Task goal: Your job is to write out each record precisely as it stands.

Recorded information:
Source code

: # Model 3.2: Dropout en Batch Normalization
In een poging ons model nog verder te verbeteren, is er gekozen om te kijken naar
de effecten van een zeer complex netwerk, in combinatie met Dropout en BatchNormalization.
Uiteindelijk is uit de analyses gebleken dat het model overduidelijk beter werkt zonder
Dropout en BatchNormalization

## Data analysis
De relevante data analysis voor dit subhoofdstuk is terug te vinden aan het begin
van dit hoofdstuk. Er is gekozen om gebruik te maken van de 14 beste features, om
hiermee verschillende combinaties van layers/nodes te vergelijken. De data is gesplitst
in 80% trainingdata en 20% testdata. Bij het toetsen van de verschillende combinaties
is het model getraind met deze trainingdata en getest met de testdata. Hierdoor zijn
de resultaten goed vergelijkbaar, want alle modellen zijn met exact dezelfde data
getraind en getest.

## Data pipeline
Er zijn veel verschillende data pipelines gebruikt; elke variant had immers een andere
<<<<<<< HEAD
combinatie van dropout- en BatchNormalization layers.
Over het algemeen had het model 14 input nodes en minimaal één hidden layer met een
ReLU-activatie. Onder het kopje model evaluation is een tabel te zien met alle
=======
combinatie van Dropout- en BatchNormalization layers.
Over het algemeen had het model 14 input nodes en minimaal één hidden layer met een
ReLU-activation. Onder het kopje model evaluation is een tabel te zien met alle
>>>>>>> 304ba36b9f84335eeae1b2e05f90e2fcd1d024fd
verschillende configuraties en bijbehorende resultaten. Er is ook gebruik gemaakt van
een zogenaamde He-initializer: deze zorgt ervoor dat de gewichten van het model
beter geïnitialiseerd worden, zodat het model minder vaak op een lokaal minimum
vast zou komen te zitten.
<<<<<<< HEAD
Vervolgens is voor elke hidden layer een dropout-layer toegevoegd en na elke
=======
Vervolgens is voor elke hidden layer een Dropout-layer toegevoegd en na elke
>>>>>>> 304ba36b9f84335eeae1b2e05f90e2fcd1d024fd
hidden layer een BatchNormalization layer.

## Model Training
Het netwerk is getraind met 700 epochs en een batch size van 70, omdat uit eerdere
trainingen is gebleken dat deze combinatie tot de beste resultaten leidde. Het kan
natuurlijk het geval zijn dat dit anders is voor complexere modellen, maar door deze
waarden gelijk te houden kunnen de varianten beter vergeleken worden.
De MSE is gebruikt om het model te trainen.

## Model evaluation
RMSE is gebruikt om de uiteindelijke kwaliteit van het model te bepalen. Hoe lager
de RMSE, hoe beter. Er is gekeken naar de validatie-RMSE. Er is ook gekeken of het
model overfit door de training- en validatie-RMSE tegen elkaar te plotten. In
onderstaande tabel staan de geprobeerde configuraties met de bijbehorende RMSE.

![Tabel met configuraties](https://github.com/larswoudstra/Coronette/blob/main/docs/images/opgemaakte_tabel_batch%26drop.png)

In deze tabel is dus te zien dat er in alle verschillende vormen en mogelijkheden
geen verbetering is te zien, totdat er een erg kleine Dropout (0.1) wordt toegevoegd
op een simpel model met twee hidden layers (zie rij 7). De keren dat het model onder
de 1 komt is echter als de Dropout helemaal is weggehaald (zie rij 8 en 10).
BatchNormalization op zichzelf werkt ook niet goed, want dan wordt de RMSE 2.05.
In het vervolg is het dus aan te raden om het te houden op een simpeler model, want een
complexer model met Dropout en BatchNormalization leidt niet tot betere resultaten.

Completed task:
Source code

: # Model 3.2: Dropout en Batch Normalization
In een poging ons model nog verder te verbeteren, is er gekozen om te kijken naar
de effecten van een zeer complex netwerk, in combinatie met Dropout en BatchNormalization.
Uiteindelijk is uit de analyses gebleken dat het model overduidelijk beter werkt zonder
Dropout en BatchNormalization

## Data analysis
De relevante data analysis voor dit subhoofdstuk is terug te vinden aan het begin
van dit hoofdstuk. Er is gekozen om gebruik te maken van de 14 beste features, om
hiermee verschillende combinaties van layers/nodes te vergelijken. De data is gesplitst
in 80% trainingdata en 20% testdata. Bij het toetsen van de verschillende combinaties
is het model getraind met deze trainingdata en getest met de testdata. Hierdoor zijn
de resultaten goed vergelijkbaar, want alle modellen zijn met exact dezelfde data
getraind en getest.

## Data pipeline
Er zijn veel verschillende data pipelines gebruikt; elke variant had immers een andere
<<<<<<< HEAD
combinatie van dropout- en BatchNormalization layers.
Over het algemeen had het model 14 input nodes en minimaal één hidden layer met een
ReLU-activatie. Onder het kopje model evaluation is een tabel te zien met alle
=======
combinatie van Dropout- en BatchNormalization layers.
Over het algemeen had het model 14 input nodes en minimaal één hidden layer met een
ReLU-activation. Onder het kopje model evaluation is een tabel te zien met alle
>>>>>>> 304ba36b9f84335eeae1b2e05f90e2fcd1d024fd
verschillende configuraties en bijbehorende resultaten. Er is ook gebruik gemaakt van
een zogenaamde He-initializer: deze zorgt ervoor dat de gewichten van het model
beter geïnitialiseerd worden, zodat het model minder vaak op een lokaal minimum
vast zou komen te zitten.
<<<<<<< HEAD
Vervolgens is voor elke hidden layer een dropout-layer toegevoegd en na elke
=======
Vervolgens is voor elke hidden layer een Dropout-layer toegevoegd en na elke
>>>>>>> 304ba36b9f84335eeae1b2e05f90e2fcd1d024fd
hidden layer een BatchNormalization layer.

## Model Training
Het netwerk is getraind met 700 epochs en een batch size van 70, omdat uit eerdere
trainingen is gebleken dat deze combinatie tot de beste resultaten leidde. Het kan
natuurlijk het geval zijn dat dit anders is voor complexere modellen, maar door deze
waarden gelijk te houden kunnen de varianten beter vergeleken worden.
De MSE is gebruikt om het model te trainen.

## Model evaluation
RMSE is gebruikt om de uiteindelijke kwaliteit van het model te bepalen. Hoe lager
de RMSE, hoe beter. Er is gekeken naar de validatie-RMSE. Er is ook gekeken of het
model overfit door de training- en validatie-RMSE tegen elkaar te plotten. In
onderstaande tabel staan de geprobeerde configuraties met de bijbehorende RMSE.

![Tabel met configuraties](https://github.com/larswoudstra/Coronette/blob/main/docs/images/opgemaakte_tabel_batch%26drop.png)

In deze tabel is dus te zien dat er in alle verschillende vormen en mogelijkheden
geen verbetering is te zien, totdat er een erg kleine Dropout (0.1) wordt toegevoegd
op een simpel model met twee hidden layers (zie rij 7). De keren dat het model onder
de 1 komt is echter als de Dropout helemaal is weggehaald (zie rij 8 en 10).
BatchNormalization op zichzelf werkt ook niet goed, want dan wordt de RMSE 2.05.
In het vervolg is het dus aan te raden om het te houden op een simpeler model, want een
complexer model met Dropout en BatchNormalization leidt niet tot betere resultaten.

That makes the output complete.